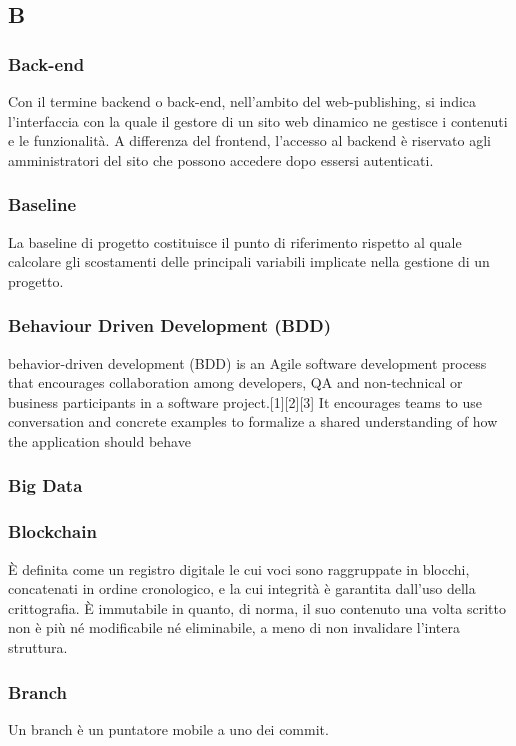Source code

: \subsection*{\textbf{\hfill \Huge{B} \hfill}} 
\subsubsection*{Back-end}
Con il termine backend o back-end, nell'ambito del web-publishing, si indica l'interfaccia con la quale il gestore di un sito web dinamico ne gestisce i contenuti e le funzionalità. A differenza del frontend, l'accesso al backend è riservato agli amministratori del sito che possono accedere dopo essersi autenticati.
\subsubsection*{Baseline}
La baseline di progetto costituisce il punto di riferimento rispetto al quale calcolare gli scostamenti delle principali variabili implicate nella gestione di un progetto.
\subsubsection*{Behaviour Driven Development (BDD)}
behavior-driven development (BDD) is an Agile software development process that encourages collaboration among developers, QA and non-technical or business participants in a software project.[1][2][3] It encourages teams to use conversation and concrete examples to formalize a shared understanding of how the application should behave
\subsubsection*{Big Data}

\subsubsection*{Blockchain}
È definita come un registro digitale le cui voci sono raggruppate in blocchi, concatenati in ordine cronologico, e la cui integrità è garantita dall’uso della crittografia. È immutabile in quanto, di norma, il suo contenuto una volta scritto non è più né modificabile né eliminabile, a meno di non invalidare l’intera struttura.
\subsubsection*{Branch}
Un branch è un puntatore mobile a uno dei commit.

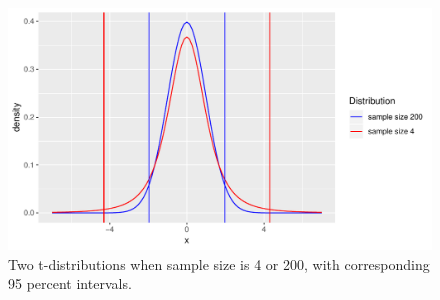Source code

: \documentclass[]{book}\usepackage[]{graphicx}\usepackage[]{color}
\makeatletter
\def\maxwidth{ %
  \ifdim\Gin@nat@width>\linewidth
    \linewidth
  \else
    \Gin@nat@width
  \fi
}
\newenvironment{knitrout}{}{} %
\makeatother
\begin{document}



\begin{knitrout}
\color{fgcolor}\begin{figure}

{\centering \includegraphics[width=\maxwidth]{figure/inf_10-1} 

}

\caption[Two t-distributions when sample size is 4 or 200, with corresponding 95 percent intervals]{Two t-distributions when sample size is 4 or 200, with corresponding 95 percent intervals.}\label{fig:inf_10}
\end{figure}


\end{knitrout}
\end{document}
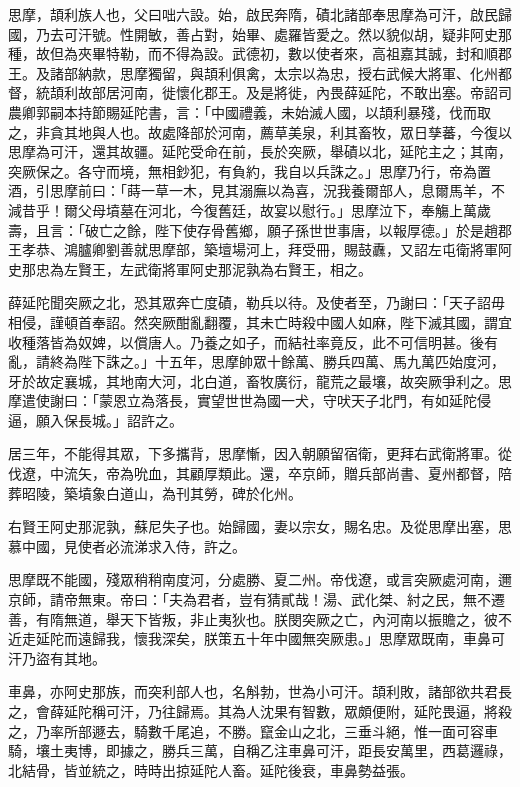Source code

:\begin{pinyinscope}
 思摩，頡利族人也，父曰咄六設。始，啟民奔隋，磧北諸部奉思摩為可汗，啟民歸國，乃去可汗號。性開敏，善占對，始畢、處羅皆愛之。然以貌似胡，疑非阿史那種，故但為夾畢特勒，而不得為設。武德初，數以使者來，高祖嘉其誠，封和順郡王。及諸部納款，思摩獨留，與頡利俱禽，太宗以為忠，授右武候大將軍、化州都督，統頡利故部居河南，徙懷化郡王。及是將徙，內畏薛延陀，不敢出塞。帝詔司農卿郭嗣本持節賜延陀書，言：「中國禮義，未始滅人國，以頡利暴殘，伐而取之，非貪其地與人也。故處降部於河南，薦草美泉，利其畜牧，眾日孳蕃，今復以思摩為可汗，還其故疆。延陀受命在前，長於突厥，舉磧以北，延陀主之；其南，突厥保之。各守而境，無相鈔犯，有負約，我自以兵誅之。」思摩乃行，帝為置酒，引思摩前曰：「蒔一草一木，見其溺廡以為喜，況我養爾部人，息爾馬羊，不減昔乎！爾父母墳墓在河北，今復舊廷，故宴以慰行。」思摩泣下，奉觴上萬歲壽，且言：「破亡之餘，陛下使存骨舊鄉，願子孫世世事唐，以報厚德。」於是趙郡王孝恭、鴻臚卿劉善就思摩部，築壇場河上，拜受冊，賜鼓纛，又詔左屯衛將軍阿史那忠為左賢王，左武衛將軍阿史那泥孰為右賢王，相之。



 薛延陀聞突厥之北，恐其眾奔亡度磧，勒兵以待。及使者至，乃謝曰：「天子詔毋相侵，謹頓首奉詔。然突厥酣亂翻覆，其未亡時殺中國人如麻，陛下滅其國，謂宜收種落皆為奴婢，以償唐人。乃養之如子，而結社率竟反，此不可信明甚。後有亂，請終為陛下誅之。」十五年，思摩帥眾十餘萬、勝兵四萬、馬九萬匹始度河，牙於故定襄城，其地南大河，北白道，畜牧廣衍，龍荒之最壤，故突厥爭利之。思摩遣使謝曰：「蒙恩立為落長，實望世世為國一犬，守吠天子北門，有如延陀侵逼，願入保長城。」詔許之。



 居三年，不能得其眾，下多攜背，思摩慚，因入朝願留宿衛，更拜右武衛將軍。從伐遼，中流矢，帝為吮血，其顧厚類此。還，卒京師，贈兵部尚書、夏州都督，陪葬昭陵，築墳象白道山，為刊其勞，碑於化州。



 右賢王阿史那泥孰，蘇尼失子也。始歸國，妻以宗女，賜名忠。及從思摩出塞，思慕中國，見使者必流涕求入侍，許之。



 思摩既不能國，殘眾稍稍南度河，分處勝、夏二州。帝伐遼，或言突厥處河南，邇京師，請帝無東。帝曰：「夫為君者，豈有猜貳哉！湯、武化桀、紂之民，無不遷善，有隋無道，舉天下皆叛，非止夷狄也。朕閔突厥之亡，內河南以振贍之，彼不近走延陀而遠歸我，懷我深矣，朕策五十年中國無突厥患。」思摩眾既南，車鼻可汗乃盜有其地。



 車鼻，亦阿史那族，而突利部人也，名斛勃，世為小可汗。頡利敗，諸部欲共君長之，會薛延陀稱可汗，乃往歸焉。其為人沈果有智數，眾頗便附，延陀畏逼，將殺之，乃率所部遯去，騎數千尾追，不勝。竄金山之北，三垂斗絕，惟一面可容車騎，壤土夷博，即據之，勝兵三萬，自稱乙注車鼻可汗，距長安萬里，西葛邏祿，北結骨，皆並統之，時時出掠延陀人畜。延陀後衰，車鼻勢益張。




\end{pinyinscope}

==*==

- What you have to do -
Could you return all lines from the records that include the word "maxwidth"?

- Response for this exercise -
\def\maxwidth{ %
{\centering \includegraphics[width=\maxwidth]{figure/inf_10-1} 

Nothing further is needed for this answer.